Remember Occupy Wall Street? I do. It was fall 2011. I stopped by Zuccotti Park to say hello and walk around after I argued an appeal at the Second Circuit. I remember the endless drumming which echoed in the canyons of Wall Street. For about three weeks, income inequality was on the agenda. That movement has lost steam, but the lawsuits arising from Occupy are still winding through the courts. Most of the plaintiffs lose these cases on free speech grounds, and this case is no different.
The case is Meyers v. City of New York, a summary order issued on April 30. Plaintiffs claim the police violated the First Amendment in ordering them to disperse after they set up tents and lived in the parks. According to the decision, these living arrangements posed a hazard because protesters violated the sanitation laws and people were using gasoline and diesel generators near large quantities of flammable materials.

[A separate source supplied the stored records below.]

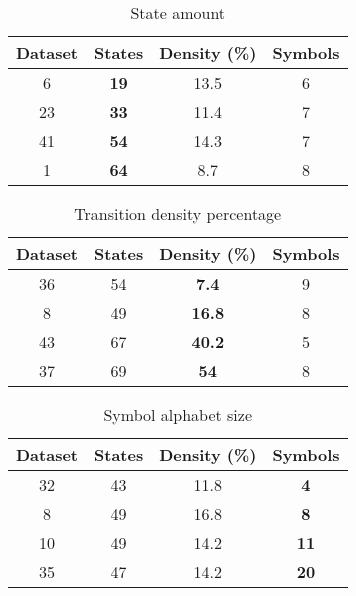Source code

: \FloatBarrier

\begin{table}
\centering
{
\begin{tabular}{| c | c | c | c |}
  \hline
  Dataset 	& \textbf{States} 	& Density (\%) 	& Symbols \\  \hline
  6 			& \textbf{19 }			&	13.5				& 6 \\
  23 			& \textbf{33} 			&	11.4				& 7 \\
  41			& \textbf{54} 			&	14.3				& 7 \\
  1				& \textbf{64} 			&	8.7				& 8 \\ \hline
\end{tabular}
\caption{State amount}
\label{state_table}
}
\end{table}

\begin{table}
\centering
{
\begin{tabular}{| c | c | c | c |}
  \hline
  Dataset 	& States  			& \textbf{Density (\%)} 		& Symbols \\  \hline
  36 			&	54					& \textbf{7.4 }						& 9 \\
  8 			&	49					& \textbf{16.8 }					& 8 \\
  43			&	67					& \textbf{40.2 }					& 5 \\
  37			&	69					& \textbf{54 	}					& 8 \\ \hline
\end{tabular}
\caption{Transition density percentage}
\label{density_table}
}
\end{table}

\begin{table}
\centering
{
\begin{tabular}{| c | c | c | c |}
  \hline
  Dataset 	& States	 	& Density (\%) 	& \textbf{Symbols}	 \\  \hline
  32 			& 43				& 11.8				& \textbf{4}		\\
  8 			& 49				& 16.8 				& \textbf{8}		\\
  10			& 49				& 14.2 				& \textbf{11}	\\
  35			& 47				& 14.2 				& \textbf{20}	\\ \hline
\end{tabular}
\caption{Symbol alphabet size}
\label{symbol_table}

}
\end{table}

The case was dismissed, and the Court of Appeals keeps it that way. The police had probable cause to arrest the plaintiffs for disorderly conduct after they refused to leave the park. "The City had a legitimate interest in ensuring that the Park remained accessible to all members of the public -- most just the protesters -- and free of congestion." The City also had a legitimate reason to clear the Park of unlawful structures. While disorderly conduct requires proof that the public may be inconvenienced, "even in the early morning, it was entirely reasonable for the arresting officers to assume that nearly 150 protesters refusing to leave a public area in downtown Manhattan would risk 'public inconvenience."
Plaintiff also claim they suffered a retaliatory arrest. To win this claim, they have to get around the "time, place and manner" rules that allow the police to throw people out of a public forum if the directive is content-neutral, narrowly tailored to serve a significant governmental interest and allows the protesters "ample alternative channels of communication." This stems from Supreme Court authority that, in my experience, gives the government significant leeway to regulate public spaces. Plaintiffs lose on this claim because the eviction was not based on content, even if the protesters were the only ones who were actually kicked out. The order also promoted significant governmental interests in preventing mounting fire hazards and congestion. As for the ample alternatives, "the protesters were free to exercise their rights in any other public area within the vicinity of the Park (or even to return to the Park after it was cleaned").